Assim é que pesquisa aqui desenvolvida busca discutir a partir da análise dos dispositivos legais, como tem se dado a incorporação das diretrizes oficiais nos currículos dos cursos de formação inicial de professores para as séries iniciais do Ensino Fundamental. Estas diretrizes geram novos textos que podem por sua vez confirmar conciliar posições divergentes, ampliar ou se contrapor, totalmente ou em parte, ao discurso presente nas políticas curriculares.

A idéia de texto aqui utilizada tem como referência Bernstein (1996) para quem num sentido literal ou num sentido ampliado, pode estar designando o currículo dominante, a prática pedagógica dominante, mas também qualquer representação pedagógica, falada, escrita, visual, espacial ou expressa na postura ou na vestimenta.

O currículo entendido como um texto, como discurso, como um uso situado de uma linguagem, é marcado pela interação tensa entre as tendências contestatórias mutuamente implicadas (Lopes, 1998:61). Para Lopes, baseando-se em La Capra a textualidade não se esgota nos livros; o contexto ou o mundo real é ele mesmo textualizado de várias formas. Ainda segundo essa autora a idéia de contexto extrapola esse entendimento segundo o qual o contexto se refere aquilo que se situa fora do texto e com ele interage; para, além disso, o contexto penetra e se materializa no texto, assim como o texto produz significados no contexto.

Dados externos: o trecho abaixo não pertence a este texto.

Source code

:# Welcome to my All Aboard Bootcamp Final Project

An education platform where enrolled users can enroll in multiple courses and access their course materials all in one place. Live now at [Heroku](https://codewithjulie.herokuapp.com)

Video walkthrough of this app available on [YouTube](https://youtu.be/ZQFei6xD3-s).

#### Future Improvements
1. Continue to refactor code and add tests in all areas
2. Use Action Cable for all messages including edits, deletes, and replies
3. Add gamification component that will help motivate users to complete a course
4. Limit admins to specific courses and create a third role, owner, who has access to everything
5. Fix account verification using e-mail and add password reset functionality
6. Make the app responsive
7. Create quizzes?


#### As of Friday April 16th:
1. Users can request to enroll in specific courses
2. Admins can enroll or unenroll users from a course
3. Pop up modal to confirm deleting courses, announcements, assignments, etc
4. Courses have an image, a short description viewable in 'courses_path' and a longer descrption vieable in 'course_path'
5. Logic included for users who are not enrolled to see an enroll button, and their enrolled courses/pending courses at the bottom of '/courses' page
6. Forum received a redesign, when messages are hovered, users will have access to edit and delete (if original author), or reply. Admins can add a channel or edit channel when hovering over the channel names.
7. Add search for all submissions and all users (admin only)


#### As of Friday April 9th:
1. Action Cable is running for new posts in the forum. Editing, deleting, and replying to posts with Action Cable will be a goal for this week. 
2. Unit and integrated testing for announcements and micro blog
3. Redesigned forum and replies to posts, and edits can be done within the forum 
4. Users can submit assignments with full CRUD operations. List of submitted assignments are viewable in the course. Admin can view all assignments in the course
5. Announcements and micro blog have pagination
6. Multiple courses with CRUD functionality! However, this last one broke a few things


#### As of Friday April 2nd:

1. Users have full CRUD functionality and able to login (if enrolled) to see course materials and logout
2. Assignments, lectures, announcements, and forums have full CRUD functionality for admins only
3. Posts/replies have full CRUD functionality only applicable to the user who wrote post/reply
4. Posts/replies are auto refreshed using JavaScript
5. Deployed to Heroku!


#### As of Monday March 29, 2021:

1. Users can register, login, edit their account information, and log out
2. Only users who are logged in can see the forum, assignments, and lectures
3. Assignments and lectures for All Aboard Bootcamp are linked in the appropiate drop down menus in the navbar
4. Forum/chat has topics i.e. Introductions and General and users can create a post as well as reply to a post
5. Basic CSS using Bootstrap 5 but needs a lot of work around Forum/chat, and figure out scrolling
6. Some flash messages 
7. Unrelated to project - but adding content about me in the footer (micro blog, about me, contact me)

Assim é que julgamos importante investigar que textos têm sido produzidos a partir do confronto de diferentes discursos (discurso oficial, discurso acadêmico, discurso oriundo das entidades organizadas) buscando igualmente conhecer o contexto no qual um novo discurso foi elaborado, como resultado de

diferentes interesses, negociações, lutas e conflitos. Isto posto, algumas questões se colocam: Que grupos são autorizados a falar neste processo? Que concepções sobre a formação de professores para as séries iniciais do Ensino Fundamental foram determinantes na definição do currículo pré-ativo de diferentes instituições de ensino superior? De que forma os projetos educativos, dessas instituições, confirmam, ampliam ou se contrapõem ao discurso oficial? Como o contexto nacional e de cada instituição influenciou as propostas curriculares estudadas?

Cabe aqui, portanto, propor uma investigação que responda às preocupações sobre como as políticas oficiais vão se reconfigurando nos novos projetos dos cursos de formação docente e em função das tendências que estão presentes no campo da formação de professores e suas interferências na elaboração dos currículos destes cursos. Tal estudo permite ver como, na prática, as decisões curriculares são permeadas e constituídas por múltiplas interações entre texto e contexto.

Em linhas gerais este estudo tem como foco central a análise do processo de mudança nas concepções curriculares nos cursos de formação de professores das séries iniciais do ensino fundamental em nível superior, tendo como referência as políticas educacionais formuladas na última década e a literatura sobre o assunto produzida por acadêmicos e por associações de docentes. Para isto pretende-se alcançar os seguintes objetivos:

‰ Analisar os discursos veiculados em textos oficiais, textos acadêmicos e oriundos dos movimentos sociais organizados sobre currículos de formação de professores em nível superior para os anos iniciais da escolaridade;

‰ Caracterizar o contexto no qual novas formulações são produzidas, evidenciando as tensões, conflitos, bem como as mediações presentes no processo de elaboração das novas propostas curriculares.